> **WHAT TO WORK ON**
Copy out each line of the data below in which the string "branch" appears.

> **DATA FOR PROCESSING**
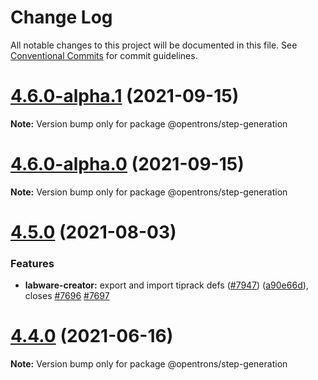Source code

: # Change Log

All notable changes to this project will be documented in this file.
See [Conventional Commits](https://conventionalcommits.org) for commit guidelines.

# [4.6.0-alpha.1](https://github.com/Opentrons/opentrons/compare/v4.6.0-alpha.0...v4.6.0-alpha.1) (2021-09-15)

**Note:** Version bump only for package @opentrons/step-generation





# [4.6.0-alpha.0](https://github.com/Opentrons/opentrons/compare/v4.5.0...v4.6.0-alpha.0) (2021-09-15)

**Note:** Version bump only for package @opentrons/step-generation





# [4.5.0](https://github.com/Opentrons/opentrons/compare/v4.4.0...v4.5.0) (2021-08-03)


### Features

* **labware-creator:** export and import tiprack defs ([#7947](https://github.com/Opentrons/opentrons/issues/7947)) ([a90e66d](https://github.com/Opentrons/opentrons/commit/a90e66d191a47d2a92a839e9554b8610aac27603)), closes [#7696](https://github.com/Opentrons/opentrons/issues/7696) [#7697](https://github.com/Opentrons/opentrons/issues/7697)





# [4.4.0](https://github.com/Opentrons/opentrons/compare/v4.3.1...v4.4.0) (2021-06-16)

**Note:** Version bump only for package @opentrons/step-generation
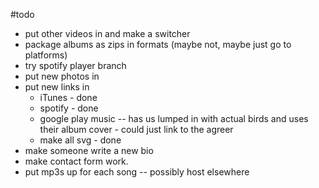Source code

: #todo

* put other videos in and make a switcher
* package albums as zips in formats (maybe not, maybe just go to platforms)
* try spotify player branch
* put new photos in
* put new links in
  - iTunes - done
  - spotify - done
  - google play music -- has us lumped in with actual birds and uses their album cover - could just link to the agreer
  - make all svg - done
* make someone write a new bio
* make contact form work.
* put mp3s up for each song -- possibly host elsewhere

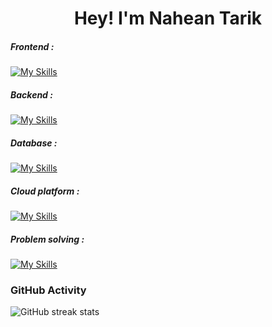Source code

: <h1 align="center">Hey! I'm Nahean Tarik</h1>

<h5 align="left">Frontend :</h5>

[![My Skills](https://skillicons.dev/icons?i=html,css,js,react,tailwind)](https://skillicons.dev)

<h5 align="left">Backend :</h5>

[![My Skills](https://skillicons.dev/icons?i=django,flask,nextjs)](https://skillicons.dev)

<h5 align="left">Database :</h5>

[![My Skills](https://skillicons.dev/icons?i=mysql,mongodb,sqlite)](https://skillicons.dev)

<h5 align="left">Cloud platform :</h5>

[![My Skills](https://skillicons.dev/icons?i=heroku,firebase)](https://skillicons.dev)

<h5 align="left">Problem solving :</h5>

[![My Skills](https://skillicons.dev/icons?i=c,python,js)](https://skillicons.dev)


<h3 align="left">GitHub Activity</h3>

<!-- ![GitHub stats](https://github-readme-stats.vercel.app/api?username=naheantarik&theme=react&show_icons=true&count_private=true)  -->
![GitHub streak stats](https://streak-stats.demolab.com/?user=naheantarik&theme=react&show_icons=true&count_private=true)
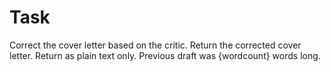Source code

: # Task
Correct the cover letter based on the critic.
Return the corrected cover letter.
Return as plain text only.
Previous draft was {wordcount} words long.

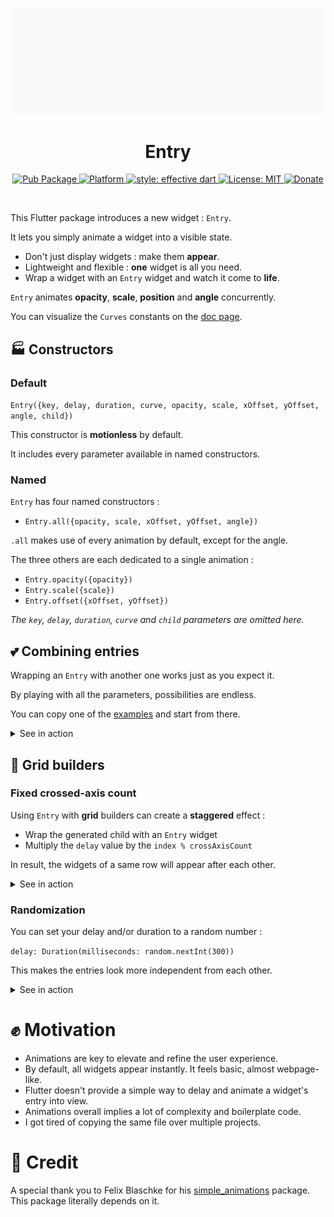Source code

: 
<p align="center" >
<img src="entry.gif" alt="entry" />
</p>

<h1 align="center">Entry</h1>

<p align="center">
  <a href="https://pub.dev/packages/entry">
    <img src="https://img.shields.io/pub/v/entry.svg"
      alt="Pub Package" />
  </a>
  <a href="https://flutter.dev">
    <img src="https://img.shields.io/badge/Platform-Flutter-02569B?logo=flutter"
      alt="Platform" />
  </a>
  <a href="https://pub.dev/packages/effective_dart">
    <img src="https://img.shields.io/badge/style-effective_dart-40c4ff.svg"
      alt="style: effective dart" />
  </a>
  <!--br />
  <a href="https://pub.green/packages/entry#channel-stable">
    <img src="https://img.shields.io/endpoint?url=https://pub.green/packages/entry/badge?channel=stable&style=flat"
      alt="Latest compatibility result for Stable channel" />
  </a>
  <a href="https://pub.green/packages/entry#channel-beta">
    <img src="https://img.shields.io/endpoint?url=https://pub.green/packages/entry/badge?channel=beta&style=flat"
      alt="Latest compatibility result for Beta channel" />
  </a>
  <a href="https://pub.green/packages/entry#channel-dev">
    <img src="https://img.shields.io/endpoint?url=https://pub.green/packages/entry/badge?channel=dev&style=flat"
      alt="Latest compatibility result for Dev channel" />
  </a><br /-->
  <!--a href="https://codecov.io/gh/aagarwal1012/Animated-Text-Kit">
    <img src="https://codecov.io/gh/aagarwal1012/Animated-Text-Kit/branch/master/graph/badge.svg"
      alt="Codecov Coverage" />
  </a>
  <a href="https://www.codefactor.io/repository/github/aagarwal1012/animated-text-kit">
    <img src="https://www.codefactor.io/repository/github/aagarwal1012/animated-text-kit/badge"
      alt="CodeFactor" />
  </a-->
  <a href="https://pub.dev/packages/entry/license">
    <img src="https://img.shields.io/github/license/aagarwal1012/animated-text-kit?color=red"
      alt="License: MIT" />
  </a>
  <!--a href="https://github.com/Solido/awesome-flutter#animation">
    <img src="https://img.shields.io/badge/Awesome-Flutter-FC60A8?logo=awesome-lists"
      alt="Awesome Flutter" /-->
  </a>
  <a href="https://www.paypal.me/MickaelHrndz">
    <img src="https://img.shields.io/badge/Donate-PayPal-00457C?logo=paypal"
      alt="Donate" />
  </a>
</p></br>

This Flutter package introduces a new widget : `Entry`.

It lets you simply animate a widget into a visible state.

- Don't just display widgets : make them **appear**.
- Lightweight and flexible : **one** widget is all you need.
- Wrap a widget with an `Entry` widget and watch it come to **life**.

`Entry` animates **opacity**, **scale**, **position** and **angle** concurrently.

You can visualize the `Curves` constants on the  [doc page](https://api.flutter.dev/flutter/animation/Curves-class.html).

## 🏭 Constructors

### Default

`Entry({key, delay, duration, curve, opacity, scale, xOffset, yOffset, angle, child})`

This constructor is **motionless** by default.

It includes every parameter available in named constructors.


### Named

`Entry` has four named constructors :

- `Entry.all({opacity, scale, xOffset, yOffset, angle})`

`.all` makes use of every animation by default, except for the angle.

The three others are each dedicated to a single animation :

- `Entry.opacity({opacity})`
- `Entry.scale({scale})`
- `Entry.offset({xOffset, yOffset})`

_The `key`, `delay`, `duration`, `curve` and `child` parameters are omitted here._

## 💕 Combining entries

Wrapping an `Entry` with another one works just as you expect it.

By playing with all the parameters, possibilities are endless.

You can copy one of the [examples](https://pub.dev/packages/entry/example) and start from there.

<details>
  <summary>See in action</summary>
    <p align="center" >
        <img src="combined.gif" alt="entry" />
    </p>
</details>

## 👷 Grid builders

### Fixed crossed-axis count

Using `Entry` with **grid** builders can create a **staggered** effect :

- Wrap the generated child with an `Entry` widget
- Multiply the `delay` value by the `index % crossAxisCount`

In result, the widgets of a same row will appear after each other.

<details>
  <summary>See in action</summary>
    <p align="center" >
        <img src="staggered.gif" alt="entry" />
    </p>
</details>

### Randomization

You can set your delay and/or duration to a random number :

`delay: Duration(milliseconds: random.nextInt(300))`

This makes the entries look more independent from each other.

<details>
  <summary>See in action</summary>
    <p align="center" >
        <img src="randomized.gif" alt="entry" />
    </p>
</details>

# ✊ Motivation

- Animations are key to elevate and refine the user experience.
- By default, all widgets appear instantly. It feels basic, almost webpage-like.
- Flutter doesn't provide a simple way to delay and animate a widget's entry into view.
- Animations overall implies a lot of complexity and boilerplate code.
- I got tired of copying the same file over multiple projects.

# 🙏 Credit

A special thank you to Felix Blaschke for his [simple_animations](https://pub.dev/packages/simple_animations) package. This package literally depends on it.
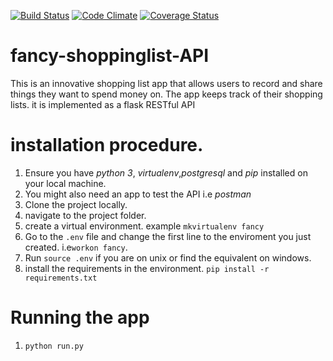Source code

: [![Build Status](https://travis-ci.org/dann254/fancy-shoppinglist-API.svg?branch=master)](https://travis-ci.org/dann254/fancy-shoppinglist-API)
[![Code Climate](https://codeclimate.com/github/dann254/fancy-shoppinglist-API/badges/gpa.svg)](https://codeclimate.com/github/dann254/fancy-shoppinglist-API/)
[![Coverage Status](https://coveralls.io/repos/github/dann254/fancy-shoppinglist-API/badge.svg)](https://coveralls.io/github/dann254/fancy-shoppinglist-API)
# fancy-shoppinglist-API
This is an innovative shopping list app that allows users to record and share things they want to spend money on. The app keeps track of their shopping lists. it is implemented as a flask RESTful API

# installation procedure.
  1. Ensure you have *python 3*, *virtualenv*,*postgresql* and *pip* installed on your local machine.
  2. You might also need an app to test the API i.e *postman*
  3. Clone the project locally.
  4. navigate to the project folder.
  5. create a virtual environment. example `mkvirtualenv fancy`
  6. Go to the `.env` file and change the first line to the enviroment you just created. i.e`workon fancy`.
  7. Run `source .env` if you are on unix or find the equivalent on windows.
  8. install the requirements in the environment. `pip install -r requirements.txt`

# Running the app
  1. `python run.py`
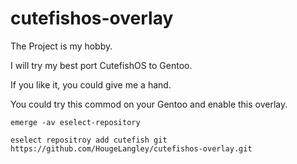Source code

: # cutefishos-overlay

The Project is my hobby.

I will try my best port CutefishOS to Gentoo.

If you like it, you could give me a hand.

You could try this commod on your Gentoo and enable this overlay.

`emerge -av eselect-repository`

`eselect repositroy add cutefish git https://github.com/HougeLangley/cutefishos-overlay.git`
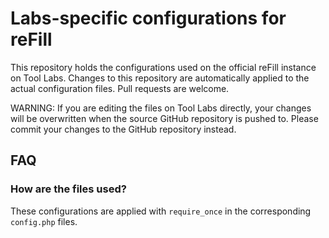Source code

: # Labs-specific configurations for reFill
This repository holds the configurations used on the official reFill instance on Tool Labs. Changes to this repository are automatically applied to the actual configuration files. Pull requests are welcome.

WARNING: If you are editing the files on Tool Labs directly, your changes will be overwritten when the source GitHub repository is pushed to. Please commit your changes to the GitHub repository instead.

## FAQ
### How are the files used?
These configurations are applied with `require_once` in the corresponding `config.php` files.
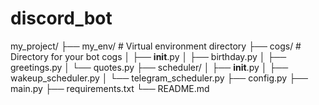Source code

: # discord_bot
my_project/
├── my_env/               # Virtual environment directory
├── cogs/                 # Directory for your bot cogs
│   ├── __init__.py
│   ├── birthday.py
│   ├── greetings.py
│   └── quotes.py
├── scheduler/
│   ├── __init__.py
│   ├── wakeup_scheduler.py
│   └── telegram_scheduler.py
├── config.py
├── main.py
├── requirements.txt
└── README.md
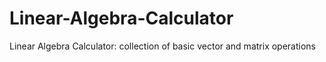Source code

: # Linear-Algebra-Calculator
Linear Algebra Calculator: collection of basic vector and matrix operations
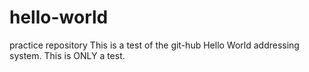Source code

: # hello-world
practice repository
This is a test of the git-hub Hello World addressing system.
This is ONLY a test.
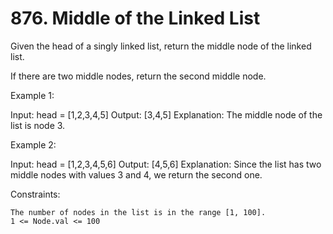 # 876. Middle of the Linked List

Given the head of a singly linked list, return the middle node of the linked list.

If there are two middle nodes, return the second middle node.



Example 1:

Input: head = [1,2,3,4,5]
Output: [3,4,5]
Explanation: The middle node of the list is node 3.

Example 2:

Input: head = [1,2,3,4,5,6]
Output: [4,5,6]
Explanation: Since the list has two middle nodes with values 3 and 4, we return the second one.



Constraints:

    The number of nodes in the list is in the range [1, 100].
    1 <= Node.val <= 100


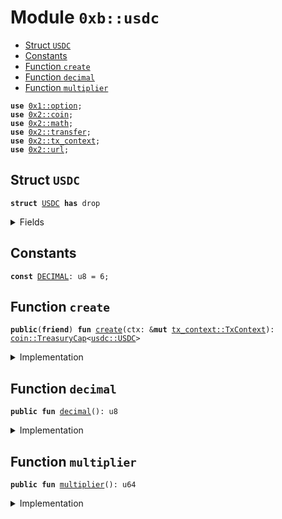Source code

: 
<a name="0xb_usdc"></a>

# Module `0xb::usdc`



-  [Struct `USDC`](#0xb_usdc_USDC)
-  [Constants](#@Constants_0)
-  [Function `create`](#0xb_usdc_create)
-  [Function `decimal`](#0xb_usdc_decimal)
-  [Function `multiplier`](#0xb_usdc_multiplier)


<pre><code><b>use</b> <a href="dependencies/move-stdlib/option.md#0x1_option">0x1::option</a>;
<b>use</b> <a href="dependencies/sui-framework/coin.md#0x2_coin">0x2::coin</a>;
<b>use</b> <a href="dependencies/sui-framework/math.md#0x2_math">0x2::math</a>;
<b>use</b> <a href="dependencies/sui-framework/transfer.md#0x2_transfer">0x2::transfer</a>;
<b>use</b> <a href="dependencies/sui-framework/tx_context.md#0x2_tx_context">0x2::tx_context</a>;
<b>use</b> <a href="dependencies/sui-framework/url.md#0x2_url">0x2::url</a>;
</code></pre>



<a name="0xb_usdc_USDC"></a>

## Struct `USDC`



<pre><code><b>struct</b> <a href="usdc.md#0xb_usdc_USDC">USDC</a> <b>has</b> drop
</code></pre>



<details>
<summary>Fields</summary>


<dl>
<dt>
<code>dummy_field: bool</code>
</dt>
<dd>

</dd>
</dl>


</details>

<a name="@Constants_0"></a>

## Constants


<a name="0xb_usdc_DECIMAL"></a>



<pre><code><b>const</b> <a href="usdc.md#0xb_usdc_DECIMAL">DECIMAL</a>: u8 = 6;
</code></pre>



<a name="0xb_usdc_create"></a>

## Function `create`



<pre><code><b>public</b>(<b>friend</b>) <b>fun</b> <a href="usdc.md#0xb_usdc_create">create</a>(ctx: &<b>mut</b> <a href="dependencies/sui-framework/tx_context.md#0x2_tx_context_TxContext">tx_context::TxContext</a>): <a href="dependencies/sui-framework/coin.md#0x2_coin_TreasuryCap">coin::TreasuryCap</a>&lt;<a href="usdc.md#0xb_usdc_USDC">usdc::USDC</a>&gt;
</code></pre>



<details>
<summary>Implementation</summary>


<pre><code><b>public</b>(<b>friend</b>) <b>fun</b> <a href="usdc.md#0xb_usdc_create">create</a>(ctx: &<b>mut</b> TxContext): TreasuryCap&lt;<a href="usdc.md#0xb_usdc_USDC">USDC</a>&gt; {
    <b>let</b> (treasury_cap, metadata) = <a href="dependencies/sui-framework/coin.md#0x2_coin_create_currency">coin::create_currency</a>(
        <a href="usdc.md#0xb_usdc_USDC">USDC</a> {},
        <a href="usdc.md#0xb_usdc_DECIMAL">DECIMAL</a>,
        b"<a href="usdc.md#0xb_usdc_USDC">USDC</a>",
        b"USD Coin",
        b"Bridged USD Coin token",
        <a href="dependencies/move-stdlib/option.md#0x1_option_none">option::none</a>(),
        ctx
    );
    <a href="dependencies/sui-framework/transfer.md#0x2_transfer_public_freeze_object">transfer::public_freeze_object</a>(metadata);
    treasury_cap
}
</code></pre>



</details>

<a name="0xb_usdc_decimal"></a>

## Function `decimal`



<pre><code><b>public</b> <b>fun</b> <a href="usdc.md#0xb_usdc_decimal">decimal</a>(): u8
</code></pre>



<details>
<summary>Implementation</summary>


<pre><code><b>public</b> <b>fun</b> <a href="usdc.md#0xb_usdc_decimal">decimal</a>(): u8 {
    <a href="usdc.md#0xb_usdc_DECIMAL">DECIMAL</a>
}
</code></pre>



</details>

<a name="0xb_usdc_multiplier"></a>

## Function `multiplier`



<pre><code><b>public</b> <b>fun</b> <a href="usdc.md#0xb_usdc_multiplier">multiplier</a>(): u64
</code></pre>



<details>
<summary>Implementation</summary>


<pre><code><b>public</b> <b>fun</b> <a href="usdc.md#0xb_usdc_multiplier">multiplier</a>(): u64 {
    pow(10, <a href="usdc.md#0xb_usdc_DECIMAL">DECIMAL</a>)
}
</code></pre>



</details>
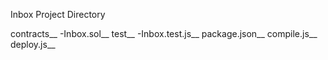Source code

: Inbox Project Directory

contracts__
  -Inbox.sol__
test__
  -Inbox.test.js__
package.json__
compile.js__
deploy.js__
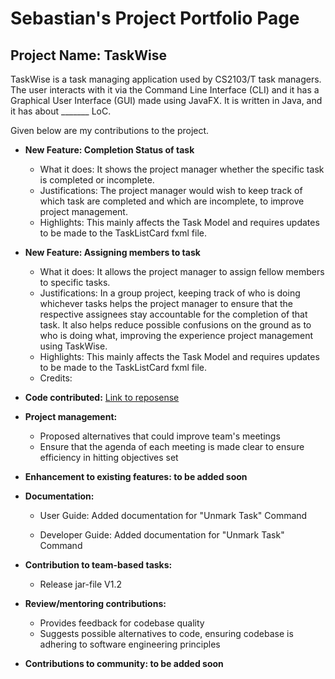 # Sebastian's Project Portfolio Page

## Project Name: TaskWise
TaskWise is a task managing application used by CS2103/T task managers.
The user interacts with it via the Command Line Interface (CLI) and it has a Graphical User
Interface (GUI) made using JavaFX. It is written in Java, and it has about _______ LoC.

Given below are my contributions to the project.

* **New Feature: Completion Status of task**
  * What it does: It shows the project manager whether the specific task is completed or incomplete.
  * Justifications: The project manager would wish to keep track of which task are completed and which are incomplete, 
  to improve project management.
  * Highlights: This mainly affects the Task Model and requires updates to be made to the TaskListCard fxml file.
* **New Feature: Assigning members to task**
  * What it does: It allows the project manager to assign fellow members to specific tasks.
  * Justifications: In a group project, keeping track of who is doing whichever tasks helps the project manager to
  ensure that the respective assignees stay accountable for the completion of that task. It also helps reduce possible
  confusions on the ground as to who is doing what, improving the experience project management using TaskWise.
  * Highlights: This mainly affects the Task Model and requires updates to be made to the TaskListCard fxml file.
  * Credits:

* **Code contributed:** [Link to reposense](https://nus-cs2103-ay2324s1.github.io/tp-dashboard/?search=&sort=groupTitle&sortWithin=title&timeframe=commit&mergegroup=&groupSelect=groupByRepos&breakdown=true&checkedFileTypes=docs~functional-code~test-code&since=2023-09-22&tabOpen=true&tabType=authorship&tabAuthor=Sebtey&tabRepo=AY2324S1-CS2103T-T17-1%2Ftp%5Bmaster%5D&authorshipIsMergeGroup=false&authorshipFileTypes=docs~functional-code~test-code&authorshipIsBinaryFileTypeChecked=false&authorshipIsIgnoredFilesChecked=false)

* **Project management:**
  * Proposed alternatives that could improve team's meetings
  * Ensure that the agenda of each meeting is made clear to ensure efficiency in hitting objectives set

* **Enhancement to existing features: to be added soon**

* **Documentation:**
  * User Guide: Added documentation for "Unmark Task" Command
  
  * Developer Guide: Added documentation for "Unmark Task" Command

* **Contribution to team-based tasks:**
  * Release jar-file V1.2

* **Review/mentoring contributions:**
  * Provides feedback for codebase quality
  * Suggests possible alternatives to code, ensuring codebase is adhering to software engineering principles

* **Contributions to community: to be added soon**
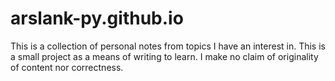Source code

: # arslank-py.github.io
This is a collection of personal notes from topics I have an interest in. This is a small project as a means of writing to learn. I make no claim of originality of content nor correctness. 
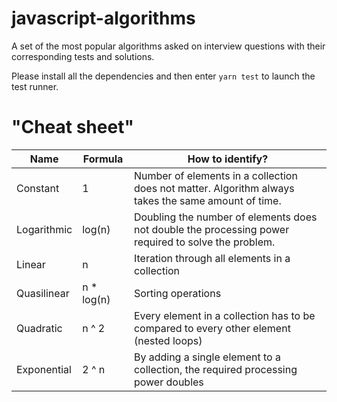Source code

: # javascript-algorithms

A set of the most popular algorithms asked on interview questions with their corresponding tests and solutions.

Please install all the dependencies and then enter `yarn test` to launch the test runner.

# "Cheat sheet"

Name | Formula | How to identify?
-- | -- | --
Constant | 1 | Number of elements in a collection does not matter. Algorithm always takes the same amount of time.
Logarithmic | log(n) | Doubling the number of elements does not double the processing power required to solve the problem.
Linear | n | Iteration through all elements in a collection
Quasilinear | n * log(n) | Sorting operations
Quadratic | n ^ 2 | Every element in a collection has to be compared to every other element (nested loops)
Exponential | 2 ^ n | By adding a single element to a collection, the required processing power doubles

> **WRITTEN RESPONSE**
* try spotify player branch
    <img src="https://codecov.io/gh/aagarwal1012/Animated-Text-Kit/branch/master/graph/badge.svg"
: [![Build Status](https://travis-ci.org/dann254/fancy-shoppinglist-API.svg?branch=master)](https://travis-ci.org/dann254/fancy-shoppinglist-API)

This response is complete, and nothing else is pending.